How VP9 Alternate Reference Frames Work in libvpx

This article explores the inner workings of the automatic alternate reference frames (alt-ref) feature in the libvpx-vp9 video codec. We will examine how this feature enhances compression efficiency by synthesizing invisible reference frames from future source frames, the mechanics of temporal filtering, and how the encoder utilizes these frames to improve prediction accuracy without increasing display latency.

What is an Alternate Reference Frame?

In traditional video coding standards like H.264, highly efficient bi-directional prediction is achieved using B-frames. B-frames reference both past and future frames in display order but must eventually be displayed themselves. VP9 approaches this differently by introducing Alternate Reference (alt-ref) frames.

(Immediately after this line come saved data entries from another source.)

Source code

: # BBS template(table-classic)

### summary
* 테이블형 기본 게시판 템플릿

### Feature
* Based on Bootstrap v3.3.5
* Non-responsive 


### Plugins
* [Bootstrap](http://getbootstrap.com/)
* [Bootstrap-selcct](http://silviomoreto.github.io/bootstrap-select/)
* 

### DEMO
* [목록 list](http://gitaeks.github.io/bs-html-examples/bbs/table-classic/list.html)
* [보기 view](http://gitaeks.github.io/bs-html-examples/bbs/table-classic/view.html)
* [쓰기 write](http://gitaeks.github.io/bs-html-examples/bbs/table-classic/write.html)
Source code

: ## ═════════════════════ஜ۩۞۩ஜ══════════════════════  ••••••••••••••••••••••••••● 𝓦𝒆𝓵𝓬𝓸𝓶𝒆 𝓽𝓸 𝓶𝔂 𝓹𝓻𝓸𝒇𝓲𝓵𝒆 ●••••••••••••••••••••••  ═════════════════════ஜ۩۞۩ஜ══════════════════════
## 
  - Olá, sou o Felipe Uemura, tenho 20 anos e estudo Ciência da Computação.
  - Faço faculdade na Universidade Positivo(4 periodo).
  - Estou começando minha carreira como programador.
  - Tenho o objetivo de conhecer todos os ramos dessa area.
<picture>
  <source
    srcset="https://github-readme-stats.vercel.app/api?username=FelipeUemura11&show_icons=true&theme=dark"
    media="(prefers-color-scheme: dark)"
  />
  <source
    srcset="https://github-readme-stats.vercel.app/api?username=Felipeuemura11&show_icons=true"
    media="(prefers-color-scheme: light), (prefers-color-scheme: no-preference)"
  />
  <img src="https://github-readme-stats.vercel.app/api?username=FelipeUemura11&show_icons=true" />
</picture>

An alt-ref frame is a frame that is decoded and stored in the reference buffer but is never actually displayed to the user. Its sole purpose is to serve as a high-quality predictor for other frames in the Group of Pictures (GOP). Because it is invisible, the encoder can modify, denoise, or synthesize this frame to maximize its utility as a reference, without worrying about visual artifacts that would be distracting if the frame were directly displayed.

The Under-the-Hood Process

The automatic alt-ref mechanism in libvpx operates through a series of specialized steps during the encoding pipeline:

1. Lookahead and Multi-Pass Analysis

For automatic alt-ref selection to work, libvpx relies on lookahead buffers (typically enabled via two-pass encoding). The encoder analyzes a window of upcoming frames to determine the optimal boundaries for a GOP. It identifies a future frame—often at the end of a sub-GOP—to serve as the source template for the alt-ref frame.

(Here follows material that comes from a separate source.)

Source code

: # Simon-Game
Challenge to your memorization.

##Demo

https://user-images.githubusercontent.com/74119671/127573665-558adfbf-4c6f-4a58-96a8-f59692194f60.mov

2. Temporal Filtering (Denoising)

Once a target frame is selected to become an alt-ref frame, libvpx applies a process called temporal filtering. * The encoder looks at a group of frames surrounding the target frame (both preceding and succeeding it). * It performs motion estimation to align the blocks of these neighboring frames with the target frame. * A weighted average of the aligned blocks is calculated. This averaging dramatically reduces high-frequency temporal noise while preserving static or consistently moving details. * The resulting synthetic frame is cleaner and easier to compress than any single raw frame from the source video.

3. Encoding as an Invisible Frame

The synthesized alt-ref frame is encoded into the bitstream. Crucially, the encoder sets the header flag show_frame to 0. When the decoder processes this frame, it decodes the pixel data and stores it in one of the VP9 reference frame buffers (specifically designated for alt-ref). However, the decoder bypasses the display step, meaning the viewer never sees this synthesized, temporally filtered frame directly.

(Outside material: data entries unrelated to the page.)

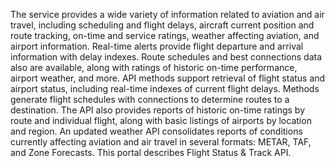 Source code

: The service provides a wide variety of information related to aviation and air travel, including scheduling and flight delays, aircraft current position and route tracking, on-time and service ratings, weather affecting aviation, and airport information. Real-time alerts provide flight departure and arrival information with delay indexes. Route schedules and best connections data also are available, along with ratings of historic on-time performance, airport weather, and more. API methods support retrieval of flight status and airport status, including real-time indexes of current flight delays. Methods generate flight schedules with connections to determine routes to a destination. The API also provides reports of historic on-time ratings by route and individual flight, along with basic listings of airports by location and region. An updated weather API consolidates reports of conditions currently affecting aviation and air travel in several formats: METAR, TAF, and Zone Forecasts. This portal describes Flight Status & Track API. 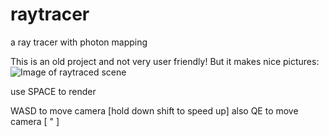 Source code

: # raytracer
a ray tracer with photon mapping

This is an old project and not very user friendly! But it makes nice pictures:
![Image of raytraced scene](https://github.com/TheophileMot/raytracer/master/ray.png)

use SPACE to render

WASD to move camera     [hold down shift to speed up]
also QE to move camera  [             "             ]
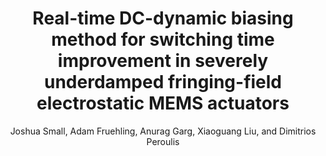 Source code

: ---
type: article
title: Real-time DC-dynamic biasing method for switching time improvement in severely underdamped fringing-field electrostatic MEMS actuators
author: Joshua Small, Adam Fruehling, Anurag Garg, Xiaoguang Liu, and Dimitrios Peroulis
journal: Journal of Visualized Experiments
volume:
number: 90
year: 2014
month: Aug.
doi: 10.3791/51251
pages: e51251
publisher:
booktitle:
--- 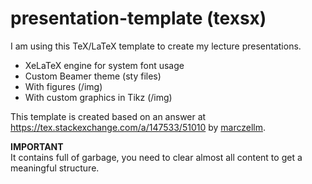 # presentation-template (texsx)
I am using this TeX/LaTeX template to create my lecture presentations.

- XeLaTeX engine for system font usage
- Custom Beamer theme (sty files)
- With figures (/img)
- With custom graphics in Tikz (/img)

This template is created based on an answer at https://tex.stackexchange.com/a/147533/51010 by [marczellm](https://tex.stackexchange.com/users/21963/marczellm).

**IMPORTANT**  
It contains full of garbage, you need to clear almost all content to get a meaningful structure.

4. Bi-directional Prediction

Subsequent frames in the GOP can now use this high-quality, denoised alt-ref frame for forward prediction, while using previous frames for backward prediction. Because the alt-ref frame represents a noise-free, future state of the video, the motion vectors and residual data for intermediate frames are significantly smaller, leading to a substantial drop in the required bitrate.

5. The Overlay Frame

When the video timeline reaches the display presentation time of the frame that was used to build the alt-ref, the encoder produces an overlay frame (also known as a show-existing-frame). This is a tiny frame that tells the decoder to display the frame currently held in the alt-ref buffer. Because the alt-ref frame has already been decoded and stored, this overlay frame requires almost zero bits, completing the GOP cycle efficiently.